Metadata-Version: 2.4
Name: backend.ai-webserver
Version: 26.2.5
Summary: Backend.AI WebUI Host
Home-page: https://github.com/lablup/backend.ai
Author: Lablup Inc. and contributors
License: LGPLv3
Project-URL: Documentation, https://docs.backend.ai/
Project-URL: Source, https://github.com/lablup/backend.ai
Classifier: Intended Audience :: Developers
Classifier: Operating System :: MacOS :: MacOS X
Classifier: Operating System :: POSIX :: Linux
Classifier: Programming Language :: Python
Classifier: Programming Language :: Python :: 3
Classifier: Environment :: No Input/Output (Daemon)
Classifier: Topic :: Scientific/Engineering
Classifier: Topic :: Software Development
Classifier: Development Status :: 5 - Production/Stable
Classifier: Programming Language :: Python :: 3.13
Classifier: License :: OSI Approved :: GNU Lesser General Public License v3 or later (LGPLv3+)
Requires-Python: >=3.13,<3.14
Description-Content-Type: text/markdown
Requires-Dist: Jinja2~=3.1.6
Requires-Dist: aiohttp_cors~=0.8.1
Requires-Dist: aiohttp~=3.13.3
Requires-Dist: aiotools~=2.2.3
Requires-Dist: backend.ai-cli==26.2.5
Requires-Dist: backend.ai-client==26.2.5
Requires-Dist: backend.ai-common==26.2.5
Requires-Dist: backend.ai-logging==26.2.5
Requires-Dist: backend.ai-plugin==26.2.5
Requires-Dist: click~=8.1.7
Requires-Dist: coloredlogs~=15.0
Requires-Dist: multidict~=6.6.4
Requires-Dist: pycryptodome>=3.20.0
Requires-Dist: pydantic[email]~=2.11.3
Requires-Dist: setproctitle~=1.3.5
Requires-Dist: tomli~=2.0.1
Requires-Dist: trafaret~=2.1
Requires-Dist: types-Jinja2
Requires-Dist: uvloop~=0.22.1; sys_platform != "Windows"
Dynamic: author
Dynamic: classifier
Dynamic: description
Dynamic: description-content-type
Dynamic: home-page
Dynamic: license
Dynamic: project-url
Dynamic: requires-dist
Dynamic: requires-python
Dynamic: summary

# Backend.AI Webserver

## Purpose

The Webserver provides a web-based user interface, maintains user sessions, and proxies requests signed with JWT (for GraphQL) or HMAC (for REST API) using the user's access key and secret key to the Manager API gateway.
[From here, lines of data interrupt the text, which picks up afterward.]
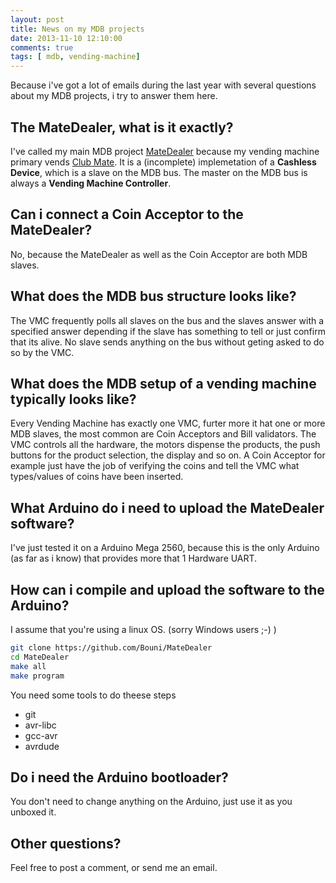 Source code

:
 ```yaml
---
layout: post
title: News on my MDB projects
date: 2013-11-10 12:10:00
comments: true
tags: [ mdb, vending-machine]
---
```


Because i've got a lot of emails during the last year with several questions about my MDB projects, i try to answer them here.

<!--more-->

## The MateDealer, what is it exactly?

I've called my main MDB project [MateDealer](https://reaktor23.org/de/projects/mate_dealer) because my vending machine primary vends [Club Mate](http://clubmate.de).
It is a (incomplete) implemetation of a **Cashless Device**, which is a slave on the MDB bus. The master on the MDB bus is always a **Vending Machine Controller**.

## Can i connect a Coin Acceptor to the MateDealer?
No, because the MateDealer as well as the Coin Acceptor are both MDB slaves.


## What does the MDB bus structure looks like?
The VMC frequently polls all slaves on the bus and the slaves answer with a specified answer depending if the slave has something to tell or just confirm that its alive.
No slave sends anything on the bus without geting asked to do so by the VMC. 

## What does the MDB setup of a vending machine typically looks like?
Every Vending Machine has exactly one VMC, furter more it hat one or more MDB slaves, the most common are Coin Acceptors and Bill validators.
The VMC controls all the hardware, the motors dispense the products, the push buttons for the product selection, the display and so on.
A Coin Acceptor for example just have the job of verifying the coins and tell the VMC what types/values of coins have been inserted.

## What Arduino do i need to upload the MateDealer software?
I've just tested it on a Arduino Mega 2560, because this is the only Arduino (as far as i know) that provides more that 1 Hardware UART.

## How can i compile and upload the software to the Arduino?
I assume that you're using a linux OS. (sorry Windows users ;-) )

```sh
git clone https://github.com/Bouni/MateDealer
cd MateDealer
make all
make program
```

You need some tools to do theese steps

- git
- avr-libc
- gcc-avr
- avrdude

## Do i need the Arduino bootloader?
You don't need to change anything on the Arduino, just use it as you unboxed it.

## Other questions?
Feel free to post a comment, or send me an email.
Login processing and authentication are all handled by the Manager.

## Key Responsibilities

### 1. Web UI Hosting
- Serve static web UI assets (HTML, CSS, JavaScript)
- Provide template rendering for server-side pages
- Handle web UI routing and navigation
- Provide responsive web interface

### 2. Session Management
- Maintain web sessions (Redis-based)
- Manage user's access key and secret key stored in sessions
- Handle session timeouts
- **Note**: Login processing and authentication are handled by Manager

### 3. Request Signing and Proxying
- Sign requests using user's access key/secret key
  - GraphQL requests: JWT signature
  - REST API requests: HMAC signature
- Forward signed API requests to Manager
- Stream API responses
- Support WebSocket proxying

### 4. Security
- CORS (Cross-Origin Resource Sharing) handling
- User input sanitization
- Rate limiting

## Entry Points

Webserver has 1 entry point to receive and process user requests.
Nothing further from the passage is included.